Your objective:
Look through the entries below for the string "sidebar", and copy each line where it is found.
┄┄┄┄┄┄┄┄┄┄┄┄┄┄┄┄┄┄┄┄
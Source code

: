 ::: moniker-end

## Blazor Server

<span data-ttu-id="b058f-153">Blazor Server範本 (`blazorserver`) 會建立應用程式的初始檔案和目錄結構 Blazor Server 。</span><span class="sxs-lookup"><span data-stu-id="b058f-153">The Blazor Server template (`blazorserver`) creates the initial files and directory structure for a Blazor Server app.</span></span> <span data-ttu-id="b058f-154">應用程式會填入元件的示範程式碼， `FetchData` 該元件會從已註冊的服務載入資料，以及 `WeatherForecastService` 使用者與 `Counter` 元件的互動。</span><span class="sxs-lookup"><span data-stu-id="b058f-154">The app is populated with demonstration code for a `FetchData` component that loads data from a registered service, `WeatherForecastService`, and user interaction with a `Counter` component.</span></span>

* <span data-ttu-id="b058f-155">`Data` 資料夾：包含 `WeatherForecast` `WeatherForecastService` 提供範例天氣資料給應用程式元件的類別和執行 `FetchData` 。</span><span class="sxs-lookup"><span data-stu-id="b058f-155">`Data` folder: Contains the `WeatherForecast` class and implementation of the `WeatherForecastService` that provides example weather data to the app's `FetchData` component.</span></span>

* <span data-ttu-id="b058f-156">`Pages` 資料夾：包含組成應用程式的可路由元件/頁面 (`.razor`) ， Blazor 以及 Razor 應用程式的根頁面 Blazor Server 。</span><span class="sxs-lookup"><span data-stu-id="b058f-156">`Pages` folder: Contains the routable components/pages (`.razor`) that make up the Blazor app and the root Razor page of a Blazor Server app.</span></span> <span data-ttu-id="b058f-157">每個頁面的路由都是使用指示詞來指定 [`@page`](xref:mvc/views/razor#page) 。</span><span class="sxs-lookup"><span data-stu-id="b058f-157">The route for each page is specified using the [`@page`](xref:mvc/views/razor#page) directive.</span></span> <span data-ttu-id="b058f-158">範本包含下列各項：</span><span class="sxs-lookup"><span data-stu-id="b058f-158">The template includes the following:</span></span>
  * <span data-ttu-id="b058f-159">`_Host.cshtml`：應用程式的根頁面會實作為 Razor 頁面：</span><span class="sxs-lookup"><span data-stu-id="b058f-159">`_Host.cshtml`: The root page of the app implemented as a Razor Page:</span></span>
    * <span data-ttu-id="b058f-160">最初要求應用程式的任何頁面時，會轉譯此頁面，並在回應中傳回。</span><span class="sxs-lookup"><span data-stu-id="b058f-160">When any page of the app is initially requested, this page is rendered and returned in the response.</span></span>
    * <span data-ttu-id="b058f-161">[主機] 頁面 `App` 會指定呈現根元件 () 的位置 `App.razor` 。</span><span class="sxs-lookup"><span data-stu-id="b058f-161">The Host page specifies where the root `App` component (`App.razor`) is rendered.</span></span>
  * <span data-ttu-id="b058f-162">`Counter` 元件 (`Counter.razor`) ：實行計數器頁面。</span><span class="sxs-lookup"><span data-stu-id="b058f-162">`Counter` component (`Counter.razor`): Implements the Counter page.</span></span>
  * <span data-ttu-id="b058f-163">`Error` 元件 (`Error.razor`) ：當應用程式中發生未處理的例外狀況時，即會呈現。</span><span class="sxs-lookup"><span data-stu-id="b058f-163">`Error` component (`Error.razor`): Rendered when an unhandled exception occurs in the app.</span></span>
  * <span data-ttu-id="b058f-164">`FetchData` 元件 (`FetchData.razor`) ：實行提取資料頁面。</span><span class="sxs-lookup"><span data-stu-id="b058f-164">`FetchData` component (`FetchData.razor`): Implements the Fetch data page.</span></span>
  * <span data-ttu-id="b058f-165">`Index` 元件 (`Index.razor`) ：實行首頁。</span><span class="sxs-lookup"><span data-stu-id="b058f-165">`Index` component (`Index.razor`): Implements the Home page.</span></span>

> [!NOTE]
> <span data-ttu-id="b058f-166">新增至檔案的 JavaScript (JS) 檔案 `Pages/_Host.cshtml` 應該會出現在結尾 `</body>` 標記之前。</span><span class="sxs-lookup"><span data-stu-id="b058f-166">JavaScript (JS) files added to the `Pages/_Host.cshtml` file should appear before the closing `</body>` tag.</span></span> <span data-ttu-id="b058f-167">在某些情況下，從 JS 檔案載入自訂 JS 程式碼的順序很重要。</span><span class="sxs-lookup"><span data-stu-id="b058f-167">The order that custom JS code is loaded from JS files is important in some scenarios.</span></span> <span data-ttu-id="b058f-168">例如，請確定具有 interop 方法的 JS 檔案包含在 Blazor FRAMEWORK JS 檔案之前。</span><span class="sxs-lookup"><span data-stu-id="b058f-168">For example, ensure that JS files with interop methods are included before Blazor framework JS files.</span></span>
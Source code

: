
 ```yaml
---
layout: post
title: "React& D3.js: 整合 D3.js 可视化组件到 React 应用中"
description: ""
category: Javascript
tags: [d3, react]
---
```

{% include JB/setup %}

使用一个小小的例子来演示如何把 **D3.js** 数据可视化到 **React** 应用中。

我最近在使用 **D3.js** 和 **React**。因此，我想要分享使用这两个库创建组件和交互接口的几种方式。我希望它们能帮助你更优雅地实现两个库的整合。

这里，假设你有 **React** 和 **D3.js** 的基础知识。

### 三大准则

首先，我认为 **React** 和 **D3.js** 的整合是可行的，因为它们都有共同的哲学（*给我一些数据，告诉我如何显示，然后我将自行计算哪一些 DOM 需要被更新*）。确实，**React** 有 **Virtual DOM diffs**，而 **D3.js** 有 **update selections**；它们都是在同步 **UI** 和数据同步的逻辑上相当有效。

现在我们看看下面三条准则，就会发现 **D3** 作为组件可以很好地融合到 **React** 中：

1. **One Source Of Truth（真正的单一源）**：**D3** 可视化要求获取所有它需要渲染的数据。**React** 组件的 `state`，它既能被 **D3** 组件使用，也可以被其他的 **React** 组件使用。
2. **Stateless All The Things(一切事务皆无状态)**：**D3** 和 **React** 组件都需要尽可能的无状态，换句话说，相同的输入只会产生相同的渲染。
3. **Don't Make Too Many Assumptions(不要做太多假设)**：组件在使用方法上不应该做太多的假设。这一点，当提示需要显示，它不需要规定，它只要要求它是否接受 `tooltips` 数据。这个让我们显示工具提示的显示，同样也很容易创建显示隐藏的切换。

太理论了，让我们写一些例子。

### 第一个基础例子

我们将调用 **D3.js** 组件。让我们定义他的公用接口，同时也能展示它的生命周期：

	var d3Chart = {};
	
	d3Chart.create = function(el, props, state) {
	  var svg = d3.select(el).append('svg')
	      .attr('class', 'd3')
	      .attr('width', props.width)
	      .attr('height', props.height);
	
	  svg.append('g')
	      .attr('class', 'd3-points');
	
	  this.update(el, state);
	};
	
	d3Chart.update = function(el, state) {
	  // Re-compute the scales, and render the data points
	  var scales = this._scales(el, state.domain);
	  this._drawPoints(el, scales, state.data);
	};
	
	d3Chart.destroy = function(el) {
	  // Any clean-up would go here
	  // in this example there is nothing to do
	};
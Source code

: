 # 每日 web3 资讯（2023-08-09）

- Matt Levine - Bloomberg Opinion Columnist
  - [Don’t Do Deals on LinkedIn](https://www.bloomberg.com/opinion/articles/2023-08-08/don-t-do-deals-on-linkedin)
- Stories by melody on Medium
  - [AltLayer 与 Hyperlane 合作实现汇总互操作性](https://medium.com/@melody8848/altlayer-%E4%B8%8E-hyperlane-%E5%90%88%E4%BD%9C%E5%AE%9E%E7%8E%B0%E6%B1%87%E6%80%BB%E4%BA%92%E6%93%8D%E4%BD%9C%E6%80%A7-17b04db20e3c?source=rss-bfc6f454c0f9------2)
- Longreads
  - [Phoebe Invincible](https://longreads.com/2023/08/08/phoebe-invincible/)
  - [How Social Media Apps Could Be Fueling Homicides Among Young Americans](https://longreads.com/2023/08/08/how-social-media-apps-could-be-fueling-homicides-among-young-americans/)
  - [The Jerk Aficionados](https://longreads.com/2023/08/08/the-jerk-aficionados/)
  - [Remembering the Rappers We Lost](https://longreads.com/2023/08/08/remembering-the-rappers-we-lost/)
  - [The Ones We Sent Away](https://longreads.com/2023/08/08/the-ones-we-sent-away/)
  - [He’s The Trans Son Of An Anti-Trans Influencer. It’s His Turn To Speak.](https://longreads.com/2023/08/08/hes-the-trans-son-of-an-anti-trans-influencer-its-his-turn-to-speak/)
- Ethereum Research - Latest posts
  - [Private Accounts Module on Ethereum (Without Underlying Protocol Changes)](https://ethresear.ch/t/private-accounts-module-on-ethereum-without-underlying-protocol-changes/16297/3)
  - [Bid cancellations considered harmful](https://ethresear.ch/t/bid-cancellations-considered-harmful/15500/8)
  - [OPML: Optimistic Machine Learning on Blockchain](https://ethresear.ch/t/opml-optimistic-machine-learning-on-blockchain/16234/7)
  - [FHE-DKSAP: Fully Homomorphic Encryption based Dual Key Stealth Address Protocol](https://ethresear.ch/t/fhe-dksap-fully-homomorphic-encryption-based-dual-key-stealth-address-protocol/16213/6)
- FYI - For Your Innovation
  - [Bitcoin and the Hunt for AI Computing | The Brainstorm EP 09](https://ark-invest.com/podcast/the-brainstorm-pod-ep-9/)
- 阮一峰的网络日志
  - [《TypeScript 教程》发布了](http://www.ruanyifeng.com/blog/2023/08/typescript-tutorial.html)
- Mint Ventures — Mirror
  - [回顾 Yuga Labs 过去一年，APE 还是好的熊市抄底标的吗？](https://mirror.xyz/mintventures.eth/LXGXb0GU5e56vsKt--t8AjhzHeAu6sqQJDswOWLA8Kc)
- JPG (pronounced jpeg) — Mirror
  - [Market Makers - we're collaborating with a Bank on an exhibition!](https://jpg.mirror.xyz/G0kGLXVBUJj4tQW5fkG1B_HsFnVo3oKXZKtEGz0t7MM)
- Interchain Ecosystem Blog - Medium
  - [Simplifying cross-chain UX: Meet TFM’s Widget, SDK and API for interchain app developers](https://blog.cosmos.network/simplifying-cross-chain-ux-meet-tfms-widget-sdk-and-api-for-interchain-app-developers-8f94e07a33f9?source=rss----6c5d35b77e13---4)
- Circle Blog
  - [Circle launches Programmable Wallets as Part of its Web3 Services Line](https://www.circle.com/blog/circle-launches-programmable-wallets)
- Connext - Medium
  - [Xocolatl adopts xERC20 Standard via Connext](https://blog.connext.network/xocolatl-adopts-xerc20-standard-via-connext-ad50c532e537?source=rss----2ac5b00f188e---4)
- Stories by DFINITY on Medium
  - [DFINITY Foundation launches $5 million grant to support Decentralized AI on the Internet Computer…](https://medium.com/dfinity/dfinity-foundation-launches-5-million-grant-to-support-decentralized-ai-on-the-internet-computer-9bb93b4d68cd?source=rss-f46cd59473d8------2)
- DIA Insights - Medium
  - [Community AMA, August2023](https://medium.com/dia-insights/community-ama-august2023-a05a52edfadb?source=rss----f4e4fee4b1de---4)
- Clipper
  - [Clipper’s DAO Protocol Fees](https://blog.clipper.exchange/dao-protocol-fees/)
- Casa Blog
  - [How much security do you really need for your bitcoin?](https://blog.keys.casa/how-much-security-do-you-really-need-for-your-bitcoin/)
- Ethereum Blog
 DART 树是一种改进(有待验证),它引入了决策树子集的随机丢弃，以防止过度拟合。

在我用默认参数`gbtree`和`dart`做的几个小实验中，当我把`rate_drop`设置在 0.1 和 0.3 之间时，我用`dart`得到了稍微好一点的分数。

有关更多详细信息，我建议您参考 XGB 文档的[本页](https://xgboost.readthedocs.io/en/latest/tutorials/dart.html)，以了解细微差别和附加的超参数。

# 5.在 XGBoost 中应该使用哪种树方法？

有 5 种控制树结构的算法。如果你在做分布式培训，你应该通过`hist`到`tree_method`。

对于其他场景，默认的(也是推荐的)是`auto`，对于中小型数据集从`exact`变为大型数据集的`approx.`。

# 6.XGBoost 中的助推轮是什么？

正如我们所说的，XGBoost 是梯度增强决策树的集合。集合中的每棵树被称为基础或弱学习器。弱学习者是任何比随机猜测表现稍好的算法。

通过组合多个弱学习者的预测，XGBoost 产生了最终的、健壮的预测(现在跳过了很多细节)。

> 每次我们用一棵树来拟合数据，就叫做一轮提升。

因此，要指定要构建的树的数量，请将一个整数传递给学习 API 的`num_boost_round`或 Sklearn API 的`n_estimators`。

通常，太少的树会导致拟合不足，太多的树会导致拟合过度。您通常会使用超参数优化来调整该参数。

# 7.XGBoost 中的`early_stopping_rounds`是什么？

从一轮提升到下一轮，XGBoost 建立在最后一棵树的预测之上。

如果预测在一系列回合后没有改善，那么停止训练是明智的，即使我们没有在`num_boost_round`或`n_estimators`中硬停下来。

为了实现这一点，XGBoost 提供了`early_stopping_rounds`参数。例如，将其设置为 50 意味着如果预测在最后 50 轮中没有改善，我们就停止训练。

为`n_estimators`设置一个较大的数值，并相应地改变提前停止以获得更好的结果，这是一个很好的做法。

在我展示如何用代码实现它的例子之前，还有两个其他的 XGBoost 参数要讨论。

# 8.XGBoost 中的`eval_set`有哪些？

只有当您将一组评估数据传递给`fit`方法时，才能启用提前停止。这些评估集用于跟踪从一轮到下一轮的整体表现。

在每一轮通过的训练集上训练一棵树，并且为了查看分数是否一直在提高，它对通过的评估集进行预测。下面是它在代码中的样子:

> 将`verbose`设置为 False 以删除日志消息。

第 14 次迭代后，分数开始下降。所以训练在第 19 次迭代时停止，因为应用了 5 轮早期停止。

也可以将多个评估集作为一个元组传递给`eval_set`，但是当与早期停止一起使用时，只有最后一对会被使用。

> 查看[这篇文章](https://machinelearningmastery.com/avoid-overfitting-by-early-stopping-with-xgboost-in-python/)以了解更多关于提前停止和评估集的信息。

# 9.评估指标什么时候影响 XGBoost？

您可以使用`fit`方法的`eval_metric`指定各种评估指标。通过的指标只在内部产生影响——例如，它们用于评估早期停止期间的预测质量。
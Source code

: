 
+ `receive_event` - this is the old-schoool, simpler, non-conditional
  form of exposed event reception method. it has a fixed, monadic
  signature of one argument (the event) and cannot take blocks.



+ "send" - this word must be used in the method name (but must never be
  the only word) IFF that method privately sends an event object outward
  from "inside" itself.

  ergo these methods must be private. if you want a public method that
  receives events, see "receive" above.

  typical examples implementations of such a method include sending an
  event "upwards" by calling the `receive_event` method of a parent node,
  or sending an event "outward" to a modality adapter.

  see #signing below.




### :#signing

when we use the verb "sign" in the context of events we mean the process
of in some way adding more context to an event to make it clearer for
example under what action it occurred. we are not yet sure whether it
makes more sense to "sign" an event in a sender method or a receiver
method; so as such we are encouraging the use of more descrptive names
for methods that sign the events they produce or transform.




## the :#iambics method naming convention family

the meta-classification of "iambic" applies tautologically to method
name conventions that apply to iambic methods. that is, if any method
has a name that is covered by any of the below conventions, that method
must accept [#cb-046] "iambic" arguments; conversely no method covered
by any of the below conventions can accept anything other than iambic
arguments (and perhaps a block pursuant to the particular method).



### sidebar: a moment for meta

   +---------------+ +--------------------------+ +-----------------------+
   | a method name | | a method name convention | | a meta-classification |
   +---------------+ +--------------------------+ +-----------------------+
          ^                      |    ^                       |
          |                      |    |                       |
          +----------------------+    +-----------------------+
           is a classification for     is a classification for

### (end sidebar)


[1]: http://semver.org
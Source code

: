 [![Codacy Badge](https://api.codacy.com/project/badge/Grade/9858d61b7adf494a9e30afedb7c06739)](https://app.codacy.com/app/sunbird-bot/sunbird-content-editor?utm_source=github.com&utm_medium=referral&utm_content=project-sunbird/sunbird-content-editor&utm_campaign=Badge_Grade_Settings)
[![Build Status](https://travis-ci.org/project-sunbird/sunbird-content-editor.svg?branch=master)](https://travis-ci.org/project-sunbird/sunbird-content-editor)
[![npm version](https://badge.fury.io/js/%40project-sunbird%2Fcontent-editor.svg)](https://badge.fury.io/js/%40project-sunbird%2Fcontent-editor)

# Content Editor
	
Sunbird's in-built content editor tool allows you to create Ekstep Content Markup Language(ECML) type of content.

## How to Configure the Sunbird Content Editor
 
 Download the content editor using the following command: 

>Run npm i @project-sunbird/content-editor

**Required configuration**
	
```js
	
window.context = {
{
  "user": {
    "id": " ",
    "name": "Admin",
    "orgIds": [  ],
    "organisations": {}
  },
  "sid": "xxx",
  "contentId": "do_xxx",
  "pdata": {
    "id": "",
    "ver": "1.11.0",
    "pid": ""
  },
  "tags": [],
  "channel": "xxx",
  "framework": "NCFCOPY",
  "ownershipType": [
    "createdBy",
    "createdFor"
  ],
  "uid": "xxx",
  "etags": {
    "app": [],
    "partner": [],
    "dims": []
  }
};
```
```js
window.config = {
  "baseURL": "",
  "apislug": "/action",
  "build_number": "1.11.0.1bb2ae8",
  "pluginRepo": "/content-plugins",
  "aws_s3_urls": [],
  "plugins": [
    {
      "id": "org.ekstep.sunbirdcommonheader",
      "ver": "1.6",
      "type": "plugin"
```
┄┄┄┄┄┄┄┄┄┄┄┄┄┄┄┄┄┄┄┄
Reply to the exercise:
### sidebar: a moment for meta
### (end sidebar)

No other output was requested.